A Tale of Two Cities

It's no surprise that not all cities and their living costs are equal.  It then follows that salary offers and their buying power vary greatly by city.  

Sadly few of us moving to a new city stop and think about the wide swings in standards of living we might encounter.

New graduates contemplating two different cities in which to live don't consider this phenomenon either.  

The Critical Question?  
How much buying power does one job offer have over another?
Wouldn't it make sense to consider this very question before and during salary offers and negotiations? 

Do you want to avoid mistakes, create a leg up on negotiation tactics?  Then this article is tailor-made for you or your upcoming graduate.

Do you want to know what the cost of living is in any particular city?  Then this article is also for you.  

The cost of living varies GREATLY between cities.  
One mom of our students said:

"My child was so excited to be heading to CA.  He is working out his spending plan, just like your course teaches, and put in the $ amount it takes to get an apartment - with 4 roommates no less.  I nearly fell through the floor.  His "apartment rent" (just his 1/4 portion) is MORE than my house payment.  My house has a front and back yard, and more square feet than his apartment.  I nearly fainted.  I do not, by the way, live in a mansion."

So before salary negotiations are over, and before a particular new city is selected, it makes sense to compare costs in just living from day to day in each city.  
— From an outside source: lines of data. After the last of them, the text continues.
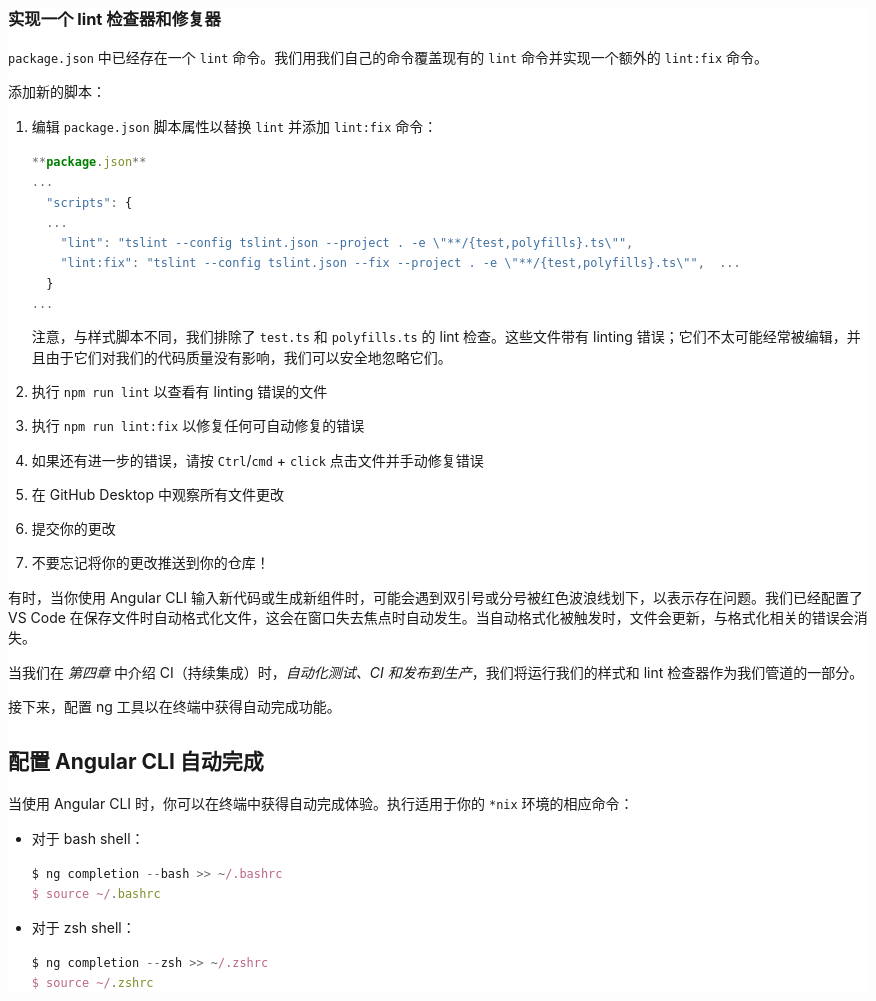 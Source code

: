 ### 实现一个 lint 检查器和修复器

`package.json` 中已经存在一个 `lint` 命令。我们用我们自己的命令覆盖现有的 `lint` 命令并实现一个额外的 `lint:fix` 命令。

添加新的脚本：

1.  编辑 `package.json` 脚本属性以替换 `lint` 并添加 `lint:fix` 命令：

    ```js
    **package.json**
    ...
      "scripts": {
      ...
        "lint": "tslint --config tslint.json --project . -e \"**/{test,polyfills}.ts\"",
        "lint:fix": "tslint --config tslint.json --fix --project . -e \"**/{test,polyfills}.ts\"",  ...
      }
    ... 
    ```

    注意，与样式脚本不同，我们排除了 `test.ts` 和 `polyfills.ts` 的 lint 检查。这些文件带有 linting 错误；它们不太可能经常被编辑，并且由于它们对我们的代码质量没有影响，我们可以安全地忽略它们。

1.  执行 `npm run lint` 以查看有 linting 错误的文件

1.  执行 `npm run lint:fix` 以修复任何可自动修复的错误

1.  如果还有进一步的错误，请按 `Ctrl`/`cmd` + `click` 点击文件并手动修复错误

1.  在 GitHub Desktop 中观察所有文件更改

1.  提交你的更改

1.  不要忘记将你的更改推送到你的仓库！

有时，当你使用 Angular CLI 输入新代码或生成新组件时，可能会遇到双引号或分号被红色波浪线划下，以表示存在问题。我们已经配置了 VS Code 在保存文件时自动格式化文件，这会在窗口失去焦点时自动发生。当自动格式化被触发时，文件会更新，与格式化相关的错误会消失。

当我们在 *第四章* 中介绍 CI（持续集成）时，*自动化测试、CI 和发布到生产*，我们将运行我们的样式和 lint 检查器作为我们管道的一部分。

接下来，配置 ng 工具以在终端中获得自动完成功能。

## 配置 Angular CLI 自动完成

当使用 Angular CLI 时，你可以在终端中获得自动完成体验。执行适用于你的 `*nix` 环境的相应命令：

+   对于 bash shell：

    ```js
    $ ng completion --bash >> ~/.bashrc
    $ source ~/.bashrc 
    ```

+   对于 zsh shell：

    ```js
    $ ng completion --zsh >> ~/.zshrc
    $ source ~/.zshrc 
    ```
By the way, what did the student in the above example do?  He realized the need to snap up a roommate.  Good decisions follow good research.  

Consider this example:  
  • Your Tyler, Texas salary offer:  $50,000
How much would the offer in New York City need to be to EQUAL the Tyler TX offer?
  • Your New York City (Manhattan offer) would need to be:  $114,469

Yes, that's right.  For NYC to "match" the spending power/offer of Tyler, it has to offer you $64,469 MORE.  Someone alert the media!  That's a BIG difference.  Why such a gap?  In NYC, your groceries will cost 55% more, housing 368% more, utilities 46% more, transportation 29% more, and health care 16% more just to name a few comparisons.  Of course, these numbers held at the time I did my research.  But you get the idea.  This  difference must be considered.  

What if your graduate (or you) have 2 offers to consider?

If both positions are equally desirable, then comparing the salary offers becomes even more crucial.  

Assume there is a salary offer of $60,000 in Oklahoma City, OK, then what would the Top 10 cities for Post-Graduates (per apartment offer need to be to EQUAL OKC? (numbers will change over time, of course)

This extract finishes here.